__Data records__.
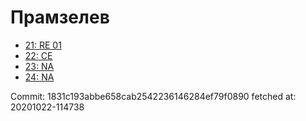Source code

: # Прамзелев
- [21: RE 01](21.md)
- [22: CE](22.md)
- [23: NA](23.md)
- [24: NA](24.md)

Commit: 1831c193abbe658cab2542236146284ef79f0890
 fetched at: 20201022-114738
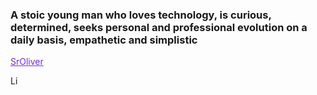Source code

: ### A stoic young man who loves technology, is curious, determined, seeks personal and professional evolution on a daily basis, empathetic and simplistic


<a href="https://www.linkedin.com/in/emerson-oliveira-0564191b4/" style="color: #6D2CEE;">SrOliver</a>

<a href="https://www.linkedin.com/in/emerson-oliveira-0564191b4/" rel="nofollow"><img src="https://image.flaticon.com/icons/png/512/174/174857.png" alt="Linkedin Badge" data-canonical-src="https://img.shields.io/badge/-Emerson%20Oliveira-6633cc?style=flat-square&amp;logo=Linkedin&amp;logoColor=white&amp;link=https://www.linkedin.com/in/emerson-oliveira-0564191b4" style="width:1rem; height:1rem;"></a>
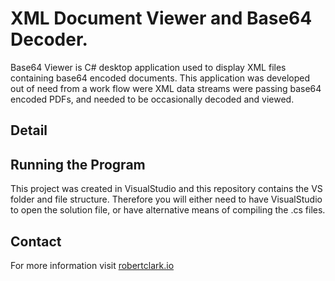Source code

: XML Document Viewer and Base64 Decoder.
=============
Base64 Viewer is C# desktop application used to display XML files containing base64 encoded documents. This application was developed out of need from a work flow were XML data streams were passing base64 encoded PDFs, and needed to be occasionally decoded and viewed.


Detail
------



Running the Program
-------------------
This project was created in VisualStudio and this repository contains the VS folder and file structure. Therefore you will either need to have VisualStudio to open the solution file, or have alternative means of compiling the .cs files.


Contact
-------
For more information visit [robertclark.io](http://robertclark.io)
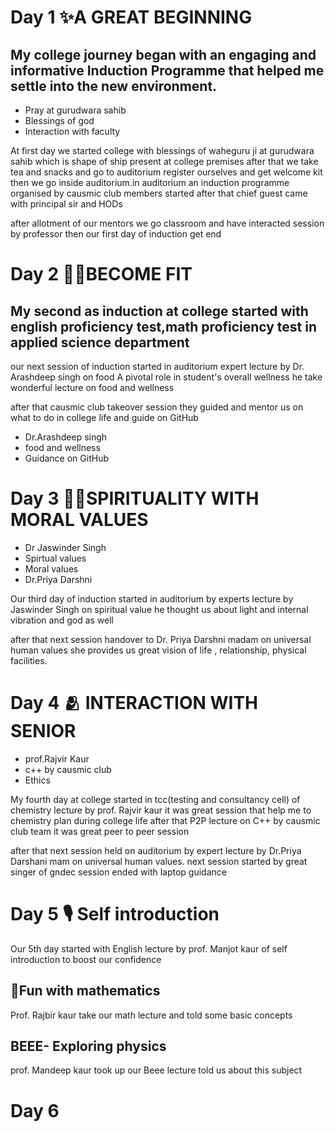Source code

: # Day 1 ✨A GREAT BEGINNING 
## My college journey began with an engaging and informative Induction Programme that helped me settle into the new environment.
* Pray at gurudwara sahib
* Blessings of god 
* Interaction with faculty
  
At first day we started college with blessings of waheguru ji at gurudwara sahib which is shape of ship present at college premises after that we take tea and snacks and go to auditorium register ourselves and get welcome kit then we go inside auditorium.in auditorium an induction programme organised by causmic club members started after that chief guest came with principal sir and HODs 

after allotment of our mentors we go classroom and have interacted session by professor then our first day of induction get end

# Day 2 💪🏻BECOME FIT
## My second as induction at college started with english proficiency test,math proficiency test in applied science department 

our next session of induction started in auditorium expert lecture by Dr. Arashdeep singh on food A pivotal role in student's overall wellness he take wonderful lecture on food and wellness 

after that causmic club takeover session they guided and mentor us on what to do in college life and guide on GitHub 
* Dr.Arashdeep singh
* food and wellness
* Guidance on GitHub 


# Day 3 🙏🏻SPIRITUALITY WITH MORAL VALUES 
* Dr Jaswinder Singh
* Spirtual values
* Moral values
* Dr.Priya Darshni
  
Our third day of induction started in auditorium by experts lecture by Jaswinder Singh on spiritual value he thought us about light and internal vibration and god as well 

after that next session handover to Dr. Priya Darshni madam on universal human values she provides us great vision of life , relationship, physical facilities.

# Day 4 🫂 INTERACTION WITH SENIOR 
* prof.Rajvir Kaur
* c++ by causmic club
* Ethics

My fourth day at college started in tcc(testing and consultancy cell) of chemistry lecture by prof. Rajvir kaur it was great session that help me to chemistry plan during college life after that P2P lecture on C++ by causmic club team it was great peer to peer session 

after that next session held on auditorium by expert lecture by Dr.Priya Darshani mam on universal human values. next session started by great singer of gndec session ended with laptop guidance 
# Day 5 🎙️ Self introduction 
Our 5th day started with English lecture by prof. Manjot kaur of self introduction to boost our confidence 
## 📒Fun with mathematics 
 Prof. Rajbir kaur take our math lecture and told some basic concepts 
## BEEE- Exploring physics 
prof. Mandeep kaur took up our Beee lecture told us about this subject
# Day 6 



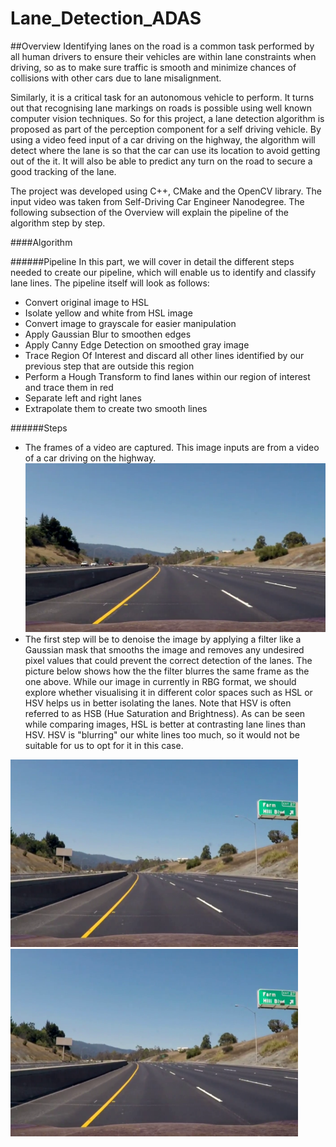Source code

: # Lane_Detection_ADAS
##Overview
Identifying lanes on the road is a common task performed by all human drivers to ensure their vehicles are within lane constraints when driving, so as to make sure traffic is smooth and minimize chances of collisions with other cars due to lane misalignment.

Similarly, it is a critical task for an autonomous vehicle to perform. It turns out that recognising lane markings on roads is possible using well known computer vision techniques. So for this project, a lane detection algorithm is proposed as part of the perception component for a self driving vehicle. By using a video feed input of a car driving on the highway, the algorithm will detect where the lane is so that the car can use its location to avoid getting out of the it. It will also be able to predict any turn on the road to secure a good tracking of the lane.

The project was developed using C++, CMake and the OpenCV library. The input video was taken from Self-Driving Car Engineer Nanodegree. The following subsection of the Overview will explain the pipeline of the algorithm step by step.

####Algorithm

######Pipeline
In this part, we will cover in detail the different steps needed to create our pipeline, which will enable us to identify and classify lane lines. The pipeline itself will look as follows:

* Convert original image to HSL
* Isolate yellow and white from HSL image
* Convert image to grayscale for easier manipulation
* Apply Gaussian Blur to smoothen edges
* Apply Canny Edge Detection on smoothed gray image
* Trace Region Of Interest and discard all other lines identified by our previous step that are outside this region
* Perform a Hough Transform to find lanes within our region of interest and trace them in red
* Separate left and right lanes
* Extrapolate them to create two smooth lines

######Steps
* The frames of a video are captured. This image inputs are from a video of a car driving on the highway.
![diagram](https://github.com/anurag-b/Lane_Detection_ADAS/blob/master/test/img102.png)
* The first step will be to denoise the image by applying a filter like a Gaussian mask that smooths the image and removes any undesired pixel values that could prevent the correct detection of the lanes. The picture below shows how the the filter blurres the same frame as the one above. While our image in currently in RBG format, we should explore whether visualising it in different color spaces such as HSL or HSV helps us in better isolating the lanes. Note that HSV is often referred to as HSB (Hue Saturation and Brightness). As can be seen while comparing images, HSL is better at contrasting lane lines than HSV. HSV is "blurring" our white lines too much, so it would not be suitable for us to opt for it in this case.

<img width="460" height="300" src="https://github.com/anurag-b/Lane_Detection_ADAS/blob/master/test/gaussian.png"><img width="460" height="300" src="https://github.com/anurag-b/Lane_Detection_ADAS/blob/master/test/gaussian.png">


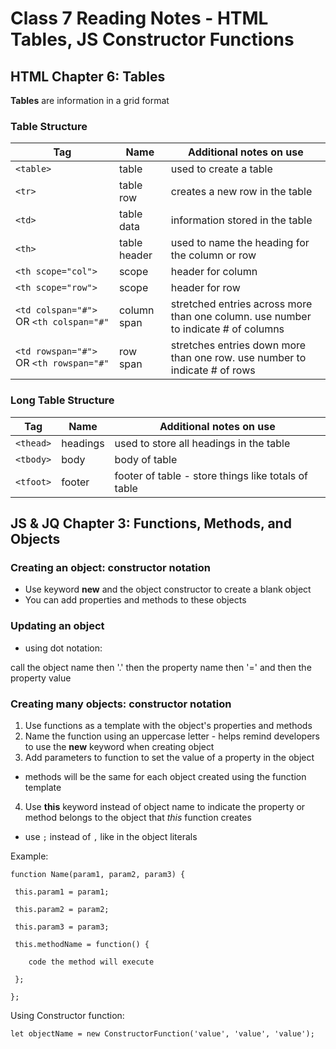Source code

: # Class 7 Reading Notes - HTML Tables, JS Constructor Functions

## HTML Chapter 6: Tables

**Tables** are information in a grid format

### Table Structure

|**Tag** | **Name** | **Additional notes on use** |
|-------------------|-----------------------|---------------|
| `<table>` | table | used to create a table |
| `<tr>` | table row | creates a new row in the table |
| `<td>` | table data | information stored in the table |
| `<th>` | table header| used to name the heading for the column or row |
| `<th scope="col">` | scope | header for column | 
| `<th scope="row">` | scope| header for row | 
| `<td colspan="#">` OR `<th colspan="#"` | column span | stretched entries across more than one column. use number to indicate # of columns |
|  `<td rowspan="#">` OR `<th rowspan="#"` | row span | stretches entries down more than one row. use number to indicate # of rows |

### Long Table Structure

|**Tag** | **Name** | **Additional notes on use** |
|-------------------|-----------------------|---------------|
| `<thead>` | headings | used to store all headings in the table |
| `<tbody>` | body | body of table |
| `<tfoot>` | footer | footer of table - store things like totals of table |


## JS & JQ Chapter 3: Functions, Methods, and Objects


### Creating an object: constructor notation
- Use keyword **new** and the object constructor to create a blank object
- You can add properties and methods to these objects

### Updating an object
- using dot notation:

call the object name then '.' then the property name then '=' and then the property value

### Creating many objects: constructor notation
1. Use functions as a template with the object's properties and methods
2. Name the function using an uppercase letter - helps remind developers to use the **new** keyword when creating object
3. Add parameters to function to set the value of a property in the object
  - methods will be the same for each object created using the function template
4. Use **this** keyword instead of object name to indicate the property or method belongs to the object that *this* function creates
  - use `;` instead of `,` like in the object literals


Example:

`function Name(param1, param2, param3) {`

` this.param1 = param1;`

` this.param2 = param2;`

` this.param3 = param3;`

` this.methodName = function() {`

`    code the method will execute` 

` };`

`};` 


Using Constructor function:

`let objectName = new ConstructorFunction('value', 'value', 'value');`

__Exercise prompt__. A verbatim copy of the material is needed; pictures are not to appear in it.

__Response area__.
Source code

: # Прамзелев
- [21: RE 01](21.md)
- [22: CE](22.md)
- [23: NA](23.md)
- [24: NA](24.md)

Commit: 1831c193abbe658cab2542236146284ef79f0890
 fetched at: 20201022-114738
Source code

: ### A stoic young man who loves technology, is curious, determined, seeks personal and professional evolution on a daily basis, empathetic and simplistic


<a href="https://www.linkedin.com/in/emerson-oliveira-0564191b4/" style="color: #6D2CEE;">SrOliver</a>

<a href="https://www.linkedin.com/in/emerson-oliveira-0564191b4/" rel="nofollow"><img src="https://image.flaticon.com/icons/png/512/174/174857.png" alt="Linkedin Badge" data-canonical-src="https://img.shields.io/badge/-Emerson%20Oliveira-6633cc?style=flat-square&amp;logo=Linkedin&amp;logoColor=white&amp;link=https://www.linkedin.com/in/emerson-oliveira-0564191b4" style="width:1rem; height:1rem;"></a>
Source code

: XML Document Viewer and Base64 Decoder.
=============
Base64 Viewer is C# desktop application used to display XML files containing base64 encoded documents. This application was developed out of need from a work flow were XML data streams were passing base64 encoded PDFs, and needed to be occasionally decoded and viewed.


Detail
------



Running the Program
-------------------
This project was created in VisualStudio and this repository contains the VS folder and file structure. Therefore you will either need to have VisualStudio to open the solution file, or have alternative means of compiling the .cs files.


Contact
-------
For more information visit [robertclark.io](http://robertclark.io)
Source code

: # Day 1 ✨A GREAT BEGINNING 
## My college journey began with an engaging and informative Induction Programme that helped me settle into the new environment.
* Pray at gurudwara sahib
* Blessings of god 
* Interaction with faculty
  
At first day we started college with blessings of waheguru ji at gurudwara sahib which is shape of ship present at college premises after that we take tea and snacks and go to auditorium register ourselves and get welcome kit then we go inside auditorium.in auditorium an induction programme organised by causmic club members started after that chief guest came with principal sir and HODs 

after allotment of our mentors we go classroom and have interacted session by professor then our first day of induction get end

# Day 2 💪🏻BECOME FIT
## My second as induction at college started with english proficiency test,math proficiency test in applied science department 

our next session of induction started in auditorium expert lecture by Dr. Arashdeep singh on food A pivotal role in student's overall wellness he take wonderful lecture on food and wellness 

after that causmic club takeover session they guided and mentor us on what to do in college life and guide on GitHub 
* Dr.Arashdeep singh
* food and wellness
* Guidance on GitHub 


# Day 3 🙏🏻SPIRITUALITY WITH MORAL VALUES 
* Dr Jaswinder Singh
* Spirtual values
* Moral values
* Dr.Priya Darshni
  
Our third day of induction started in auditorium by experts lecture by Jaswinder Singh on spiritual value he thought us about light and internal vibration and god as well 

after that next session handover to Dr. Priya Darshni madam on universal human values she provides us great vision of life , relationship, physical facilities.

# Day 4 🫂 INTERACTION WITH SENIOR 
* prof.Rajvir Kaur
* c++ by causmic club
* Ethics

My fourth day at college started in tcc(testing and consultancy cell) of chemistry lecture by prof. Rajvir kaur it was great session that help me to chemistry plan during college life after that P2P lecture on C++ by causmic club team it was great peer to peer session 

after that next session held on auditorium by expert lecture by Dr.Priya Darshani mam on universal human values. next session started by great singer of gndec session ended with laptop guidance 
# Day 5 🎙️ Self introduction 
Our 5th day started with English lecture by prof. Manjot kaur of self introduction to boost our confidence 
## 📒Fun with mathematics 
 Prof. Rajbir kaur take our math lecture and told some basic concepts 
## BEEE- Exploring physics 
prof. Mandeep kaur took up our Beee lecture told us about this subject
# Day 6 



Source code

: # Lane_Detection_ADAS
##Overview
Identifying lanes on the road is a common task performed by all human drivers to ensure their vehicles are within lane constraints when driving, so as to make sure traffic is smooth and minimize chances of collisions with other cars due to lane misalignment.

Similarly, it is a critical task for an autonomous vehicle to perform. It turns out that recognising lane markings on roads is possible using well known computer vision techniques. So for this project, a lane detection algorithm is proposed as part of the perception component for a self driving vehicle. By using a video feed input of a car driving on the highway, the algorithm will detect where the lane is so that the car can use its location to avoid getting out of the it. It will also be able to predict any turn on the road to secure a good tracking of the lane.

The project was developed using C++, CMake and the OpenCV library. The input video was taken from Self-Driving Car Engineer Nanodegree. The following subsection of the Overview will explain the pipeline of the algorithm step by step.

####Algorithm

######Pipeline
In this part, we will cover in detail the different steps needed to create our pipeline, which will enable us to identify and classify lane lines. The pipeline itself will look as follows:

* Convert original image to HSL
* Isolate yellow and white from HSL image
* Convert image to grayscale for easier manipulation
* Apply Gaussian Blur to smoothen edges
* Apply Canny Edge Detection on smoothed gray image
* Trace Region Of Interest and discard all other lines identified by our previous step that are outside this region
* Perform a Hough Transform to find lanes within our region of interest and trace them in red
* Separate left and right lanes
* Extrapolate them to create two smooth lines

######Steps
* The frames of a video are captured. This image inputs are from a video of a car driving on the highway.
![diagram](https://github.com/anurag-b/Lane_Detection_ADAS/blob/master/test/img102.png)
* The first step will be to denoise the image by applying a filter like a Gaussian mask that smooths the image and removes any undesired pixel values that could prevent the correct detection of the lanes. The picture below shows how the the filter blurres the same frame as the one above. While our image in currently in RBG format, we should explore whether visualising it in different color spaces such as HSL or HSV helps us in better isolating the lanes. Note that HSV is often referred to as HSB (Hue Saturation and Brightness). As can be seen while comparing images, HSL is better at contrasting lane lines than HSV. HSV is "blurring" our white lines too much, so it would not be suitable for us to opt for it in this case.

<img width="460" height="300" src="https://github.com/anurag-b/Lane_Detection_ADAS/blob/master/test/gaussian.png"><img width="460" height="300" src="https://github.com/anurag-b/Lane_Detection_ADAS/blob/master/test/gaussian.png">


Source code

: # Class 7 Reading Notes - HTML Tables, JS Constructor Functions

## HTML Chapter 6: Tables

**Tables** are information in a grid format

### Table Structure

|**Tag** | **Name** | **Additional notes on use** |
|-------------------|-----------------------|---------------|
| `<table>` | table | used to create a table |
| `<tr>` | table row | creates a new row in the table |
| `<td>` | table data | information stored in the table |
| `<th>` | table header| used to name the heading for the column or row |
| `<th scope="col">` | scope | header for column | 
| `<th scope="row">` | scope| header for row | 
| `<td colspan="#">` OR `<th colspan="#"` | column span | stretched entries across more than one column. use number to indicate # of columns |
|  `<td rowspan="#">` OR `<th rowspan="#"` | row span | stretches entries down more than one row. use number to indicate # of rows |

### Long Table Structure

|**Tag** | **Name** | **Additional notes on use** |
|-------------------|-----------------------|---------------|
| `<thead>` | headings | used to store all headings in the table |
| `<tbody>` | body | body of table |
| `<tfoot>` | footer | footer of table - store things like totals of table |


## JS & JQ Chapter 3: Functions, Methods, and Objects


### Creating an object: constructor notation
- Use keyword **new** and the object constructor to create a blank object
- You can add properties and methods to these objects

### Updating an object
- using dot notation:

call the object name then '.' then the property name then '=' and then the property value

### Creating many objects: constructor notation
1. Use functions as a template with the object's properties and methods
2. Name the function using an uppercase letter - helps remind developers to use the **new** keyword when creating object
3. Add parameters to function to set the value of a property in the object
  - methods will be the same for each object created using the function template
4. Use **this** keyword instead of object name to indicate the property or method belongs to the object that *this* function creates
  - use `;` instead of `,` like in the object literals


Example:

`function Name(param1, param2, param3) {`

` this.param1 = param1;`

` this.param2 = param2;`

` this.param3 = param3;`

` this.methodName = function() {`

`    code the method will execute` 

` };`

`};` 


Using Constructor function:

`let objectName = new ConstructorFunction('value', 'value', 'value');`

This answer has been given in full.